The use of 3D circuitry is key in continuing to miniaturize electronics, but it’s been subject to serious drawbacks. The requirement for support materials and external pressure limits how small manufacturers can go, but one research team might have an answer. The engineers have developed a way to build free-standing, self-healing metallic structures without those needs.
Led by Associate Professor Benjamin Tee, the research team from the National University of Singapore (NUS) recently published its findings. Calling its technology CHARM3D, the team demonstrated how it can use 3D metal printing technology to fabricate a wide range of compact electronics, including wearable sensors, wireless communication systems, and electromagnetic metamaterials.
One use the team has identified for its technology is in healthcare. Tee and his team say that CHARM3D allows for the development of vital sign monitoring devices that are completely non-contact. The patient just positions themselves near the sensor, which can detect breathing and other vital signs without ever touching the patient’s skin.
The method uses direct ink writing (DIW), which is already used to fabricate 3D circuits. The challenge has always been that DIW uses materials that aren’t good electrical conductors. That necessitates support materials to hold everything together, limiting what you can achieve.

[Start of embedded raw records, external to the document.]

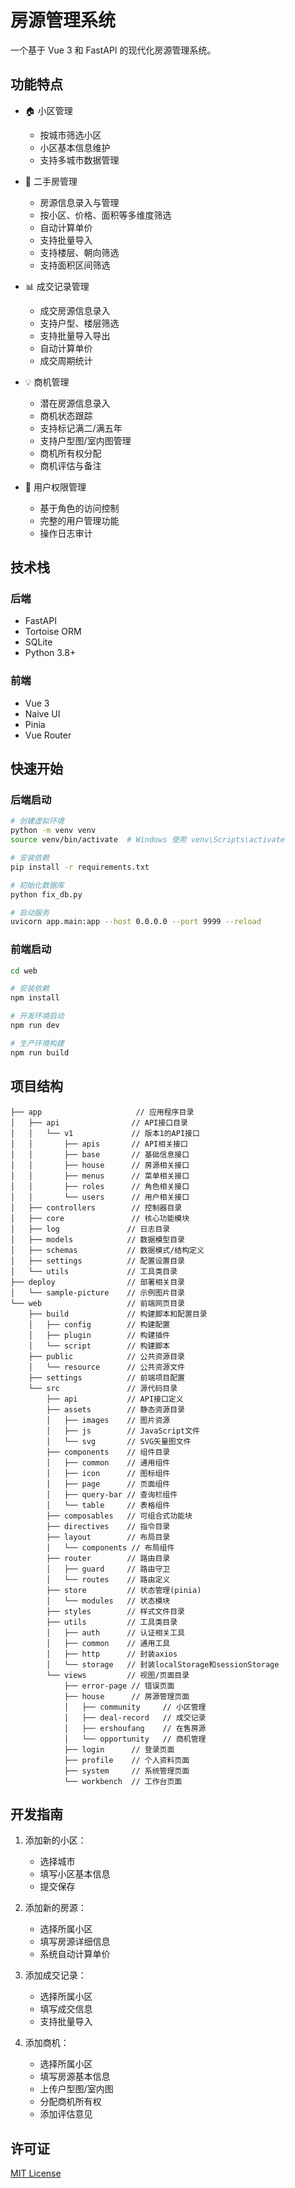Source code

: # 房源管理系统

一个基于 Vue 3 和 FastAPI 的现代化房源管理系统。

## 功能特点

- 🏠 小区管理
  - 按城市筛选小区
  - 小区基本信息维护
  - 支持多城市数据管理

- 🏢 二手房管理
  - 房源信息录入与管理
  - 按小区、价格、面积等多维度筛选
  - 自动计算单价
  - 支持批量导入
  - 支持楼层、朝向筛选
  - 支持面积区间筛选

- 📊 成交记录管理
  - 成交房源信息录入
  - 支持户型、楼层筛选
  - 支持批量导入导出
  - 自动计算单价
  - 成交周期统计

- 💡 商机管理
  - 潜在房源信息录入
  - 商机状态跟踪
  - 支持标记满二/满五年
  - 支持户型图/室内图管理
  - 商机所有权分配
  - 商机评估与备注

- 👥 用户权限管理
  - 基于角色的访问控制
  - 完整的用户管理功能
  - 操作日志审计

## 技术栈

### 后端
- FastAPI
- Tortoise ORM
- SQLite
- Python 3.8+

### 前端
- Vue 3
- Naive UI
- Pinia
- Vue Router

## 快速开始

### 后端启动

```bash
# 创建虚拟环境
python -m venv venv
source venv/bin/activate  # Windows 使用 venv\Scripts\activate

# 安装依赖
pip install -r requirements.txt

# 初始化数据库
python fix_db.py

# 启动服务
uvicorn app.main:app --host 0.0.0.0 --port 9999 --reload
```

### 前端启动

```bash
cd web

# 安装依赖
npm install

# 开发环境启动
npm run dev

# 生产环境构建
npm run build
```

## 项目结构

```
├── app                     // 应用程序目录
│   ├── api                // API接口目录
│   │   └── v1             // 版本1的API接口
│   │       ├── apis       // API相关接口
│   │       ├── base       // 基础信息接口
│   │       ├── house      // 房源相关接口
│   │       ├── menus      // 菜单相关接口
│   │       ├── roles      // 角色相关接口
│   │       └── users      // 用户相关接口
│   ├── controllers        // 控制器目录
│   ├── core               // 核心功能模块
│   ├── log               // 日志目录
│   ├── models            // 数据模型目录
│   ├── schemas           // 数据模式/结构定义
│   ├── settings          // 配置设置目录
│   └── utils             // 工具类目录
├── deploy                // 部署相关目录
│   └── sample-picture    // 示例图片目录
└── web                   // 前端网页目录
    ├── build             // 构建脚本和配置目录
    │   ├── config        // 构建配置
    │   ├── plugin        // 构建插件
    │   └── script        // 构建脚本
    ├── public            // 公共资源目录
    │   └── resource      // 公共资源文件
    ├── settings          // 前端项目配置
    └── src               // 源代码目录
        ├── api           // API接口定义
        ├── assets        // 静态资源目录
        │   ├── images    // 图片资源
        │   ├── js        // JavaScript文件
        │   └── svg       // SVG矢量图文件
        ├── components    // 组件目录
        │   ├── common    // 通用组件
        │   ├── icon      // 图标组件
        │   ├── page      // 页面组件
        │   ├── query-bar // 查询栏组件
        │   └── table     // 表格组件
        ├── composables   // 可组合式功能块
        ├── directives    // 指令目录
        ├── layout        // 布局目录
        │   └── components // 布局组件
        ├── router        // 路由目录
        │   ├── guard     // 路由守卫
        │   └── routes    // 路由定义
        ├── store         // 状态管理(pinia)
        │   └── modules   // 状态模块
        ├── styles        // 样式文件目录
        ├── utils         // 工具类目录
        │   ├── auth      // 认证相关工具
        │   ├── common    // 通用工具
        │   ├── http      // 封装axios
        │   └── storage   // 封装localStorage和sessionStorage
        └── views         // 视图/页面目录
            ├── error-page // 错误页面
            ├── house      // 房源管理页面
            │   ├── community     // 小区管理
            │   ├── deal-record   // 成交记录
            │   ├── ershoufang    // 在售房源
            │   └── opportunity   // 商机管理
            ├── login      // 登录页面
            ├── profile    // 个人资料页面
            ├── system     // 系统管理页面
            └── workbench  // 工作台页面
```

## 开发指南

1. 添加新的小区：
   - 选择城市
   - 填写小区基本信息
   - 提交保存

2. 添加新的房源：
   - 选择所属小区
   - 填写房源详细信息
   - 系统自动计算单价

3. 添加成交记录：
   - 选择所属小区
   - 填写成交信息
   - 支持批量导入

4. 添加商机：
   - 选择所属小区
   - 填写房源基本信息
   - 上传户型图/室内图
   - 分配商机所有权
   - 添加评估意见

## 许可证

[MIT License](LICENSE)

CHARM3D changes this by incorporating Field’s metal into the technology. Field’s metal is a eutectic alloy of indium, bismuth, and tin and has a rather low melting point for metal. In fact, its melting point is lower than that of the commonly used materials for hobbyist 3D printing, 62º Celsius (143.6º F). It also solidifies rapidly, unlike most composite inks normally used in DIW.
The combination of these characteristics makes Field’s metal an excellent material for direct ink writing three-dimensional circuits. CHARM3D uses it to fabricate highly complex free-standing 3D structures like vertical letters, cubic frameworks, and scalable helixes.
“By offering a faster and simpler approach to 3D metal printing as a solution for advanced electronic circuit manufacturing, CHARM3D holds immense promise for the industrial-scale production and widespread adoption of intricate 3D electronic circuits,” Tee said.
Tee’s team also highlights the product's self-healing properties. Since it has a low melting point, the mere application of a heat gun can repair a broken circuit in seconds.
The engineers have already used CHARM3D to fabricate a 3D circuit for a wearable battery-free temperature sensor, antennas for wireless vital sign monitoring, and metamaterials for electromagnetic wave manipulation. The team believes the technology could enable more accurate medical imaging, such as microwave breast cancer imaging to detect tumors earlier. The researchers note that it also holds promise in advanced security applications, such as screening for hidden devices or contraband.
Tee and his team believe they’ve only begun to explore what the technique behind CHARM3D can do and are looking for opportunities to commercialize their work.